Hingegen sei das besondere Interesse, das den Erlass einer Verfügung rechtfertigt, im Fall einer Beweissicherungsmaßnahme (hier: § 101 Abs. 3 UrhG)– anders als bei der Unterlassungsverfügung -, den Antragsgegner nicht durch eine Beteiligung am Verfahren in die Lage zu versetzen, die zu sichernden Beweismittel zu vernichten. Es bedürfe des Verfügungsverfahrens zur Beweissicherung, weil nur dieses Verfahren die Anordnung von Maßnahmen ohne Beteiligung des Gegners ermöglicht. Anders als im Falle etwa der Unterlassungsverfügung könne der Antragsteller hier im Fall fehlender Eilbedürftigkeit nicht auf den Klageweg verwiesen werden. Denn würde der Besichtigungsschuldner vorgewarnt, bestünde die Gefahr, dass der Antragsteller seinen Anspruch gar nicht mehr durchsetzen kann.
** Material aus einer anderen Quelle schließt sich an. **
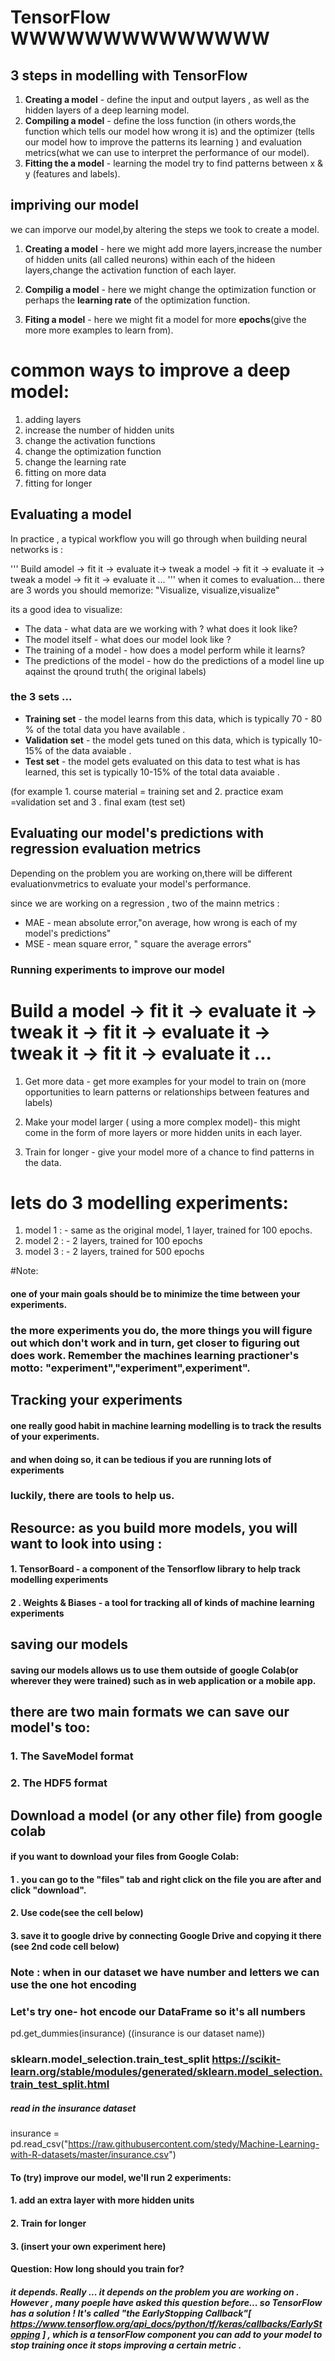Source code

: # TensorFlow WWWWWWWWWWWWWW

## 3 steps in modelling with TensorFlow
1. **Creating a model** - define the input and output layers , as well as the hidden layers of a deep learning model.
2. **Compiling a model** - define the loss function (in others words,the function which tells our model how wrong it is) and the optimizer (tells our model how to improve the patterns its learning ) and evaluation metrics(what we can use to interpret the performance of our model).
3. **Fitting the a model** - learning the model try to find patterns between x & y (features and labels). 


## impriving our model

we can imporve our model,by altering the steps we took to create a model.

1. **Creating a model** - here we might add more layers,increase the number of hidden units (all called neurons) within each of the hideen layers,change the activation function of each layer.

2. **Compilig a model** - here we might change the optimization function or perhaps the **learning rate** of the optimization function.

3. **Fiting a model** - here we might fit a model for more **epochs**(give the more  more examples to learn from).

# common ways to improve a deep model:
1. adding layers 
2. increase the number of hidden units
3. change the activation functions
4. change the optimization function
5. change the learning rate 
6. fitting on more data
7. fitting for longer 

## Evaluating a model 

In practice , a typical workflow you will go through when building neural networks is :

'''
Build amodel -> fit it -> evaluate it-> tweak a model -> fit it -> evaluate it ->
tweak a model -> fit it -> evaluate it ...
'''
 when it comes to evaluation... there are 3 words you should memorize:
 "Visualize, visualize,visualize"

 its a good idea to visualize:
 * The data - what data are we working with ? what does it look like?  
 * The model itself - what does our model look like ?
 * The training of a model - how does a model perform while it learns? 
 * The predictions of the model - how do the predictions of a model line up aqainst the qround truth( the original labels)  

### the 3 sets ...

* **Training set** - the model learns from this data, which is typically 70 - 80 % of the total data you have available .
* **Validation set** - the model gets tuned on this data, which is typically 10-15% of the data avaiable .
* **Test set** - the model gets evaluated on this data to test what is has learned, this set is typically 10-15% of the total data avaiable .

(for example 1. course material = training set and 2. practice exam =validation set and 3 . final exam (test set)

## Evaluating our model's predictions with regression evaluation metrics

Depending on the problem you are working on,there will be different evaluationvmetrics to evaluate your model's performance.

since we are working on a regression , two of the mainn metrics :    

* MAE - mean absolute error,"on average, how wrong is each of my model's predictions"
* MSE - mean square error, " square the average errors"

### Running experiments to improve our model 

# Build a model -> fit it -> evaluate it -> tweak it -> fit it -> evaluate it -> tweak it -> fit it -> evaluate it ...

1. Get more data - get more examples for your model to train on (more opportunities to learn patterns or relationships between features and labels)

2. Make your model larger ( using a more complex model)- this might come in the form of more layers or more hidden units in each layer.

3. Train for longer - give your model more of a chance to find patterns in the data.

# lets do 3 modelling experiments:    

1. model 1 : - same as the original model, 1 layer, trained for 100 epochs.
2. model 2 : - 2 layers, trained for 100 epochs
3. model 3 : - 2 layers, trained for 500 epochs

#Note:
#### one of your main goals should be to minimize the time between your experiments. 
### the more experiments you do, the more things you will figure out which don't work and in turn, get closer to figuring out does work. Remember the machines learning practioner's motto: "experiment","experiment",experiment".

 ## Tracking your experiments

 #### one really good habit in machine learning modelling is to track the results of your experiments.

#### and when doing so, it can be tedious if you are running lots of experiments
### luckily, there are tools to help us.

## Resource: as you build more models, you will want to look into using :     
#### 1. TensorBoard -  a component of the Tensorflow library to help track modelling experiments 
#### 2 . Weights & Biases -  a tool for tracking all of kinds of machine learning experiments 


## saving our models

#### saving our models allows us to use them outside of google Colab(or wherever they were trained) such as in web application or a mobile app.

## there are two main formats we can save our model's too:
### 1. The SaveModel format
### 2. The HDF5 format 

## Download a model (or any other file) from google colab

#### if you want to download your files from Google Colab:     

#### 1 . you can go to the "files" tab and right click on the file you are after and click "download".

#### 2. Use code(see the cell below)

#### 3. save it to google drive by connecting Google Drive and copying it there (see 2nd code cell below)


### Note : when in our dataset we have number and letters we can use the one hot encoding 

 ### Let's try one- hot encode our DataFrame so it's all numbers
 pd.get_dummies(insurance)
 ((insurance is our dataset name))


### sklearn.model_selection.train_test_split https://scikit-learn.org/stable/modules/generated/sklearn.model_selection.train_test_split.html

##### read in the insurance dataset 

insurance = pd.read_csv("https://raw.githubusercontent.com/stedy/Machine-Learning-with-R-datasets/master/insurance.csv")

#### To (try) improve our model, we'll run 2 experiments:   
#### 1. add an extra layer with more hidden units
#### 2. Train for longer 
#### 3. (insert your own experiment here)

#### **Question:** How long should you train for?

##### it depends. Really ... it depends on the problem you are working on . However , many poeple have asked this question before... so TensorFlow has a solution ! It's called "the EarlyStopping Callback"[ https://www.tensorflow.org/api_docs/python/tf/keras/callbacks/EarlyStopping ] , which is a tensorFlow component you can add to your model to stop training once it stops improving a certain metric .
Die Verneinung des Vorliegens des Verfügungsgrundes wegen längeren Zuwartens würde damit zur endgültigen Verweigerung des Besichtigungsanspruchs führen.

Aus diesen Erwägungen folgert das OLG Düsseldorf, dass unabhängig von einer zeitlichen Komponente bei Vorliegen der übrigen Voraussetzungen des § 101a Abs. 3 UrhG auch ein Verfügungsgrund gegeben ist, es sei denn, eine Beseitigung von Beweismitteln sei ausnahmsweise ausgeschlossen.

Wenngleich in dem Verfahren vor dem OLG Düsseldorf eine Urheberrechtssache im Streit stand, dürften diese Überlegungen des OLG Düsseldorf auch für Beweissicherungsverfahren im Gebiet des Patentrechts zutreffen und für künftige Beweissicherungsverfahren zur Vorbereitung von Patentverletzungsklagen wichtig werden.

BPatG, 3 Ni 2/09- Lysimeterstation: Vertretung der Patentgemeinschaft

BPatG, Urt. v. 21. Februar 2011 – 3 Ni 2/09 – Lysimeterstation

Amtlicher Leitsatz:

Die für Prozesshandlungen geltende Vertretungsfiktion des § 62 Abs. 1 ZPO – hier für die in der mündlichen Verhandlung nicht erschienene Patentmitinhaberin als gemeinsam Beklagte im Nichtigkeitsverfahren – umfasst auch eine beschränkte Verteidigung des Streitpatents durch die weiteren, erschienenen Patentmitinhaber als notwendige Streitgenossen mittels abweichender Anträge.

Aus der Urteilsbegründung:

Im Nichtigkeitsverfahren vor dem Bundespatentgericht gilt die Mitinhaberin, für die in der mündlichen Verhandlung niemand erschienen ist, nach § 99 Abs. 1 PatG i. V. m. § 62 Abs 1 ZPO als von den patentanwaltlich vertretenen übrigen Mitinhaberinnen vertreten.

Im Hinblick auf die gesetzgeberische Absicht, eine einheitliche  – nicht nur gemeinsame  – Entscheidung zu ermöglichen umfasst die Vertretungsfiktion des § 62 Abs. 1 ZPO bei Termin- oder Fristversäumnis das gesamte mündliche Vorbringen und alle Prozesserklärungen der anwesenden Streitgenossen (Gesamtwirkung) – mag dieses Vorbringen und die Anträge dem Abwesenden günstig gewesen sein oder nicht, ohne dass es auf einen tatsächlichen Vertretungswillen ankommt. Dies gilt auch für die nach § 90 Abs. 3 PatG in der mündlichen Verhandlung zu stellenden Anträge, wenn diese eine beschränkte Verteidigung des Streitpatents beinhalten.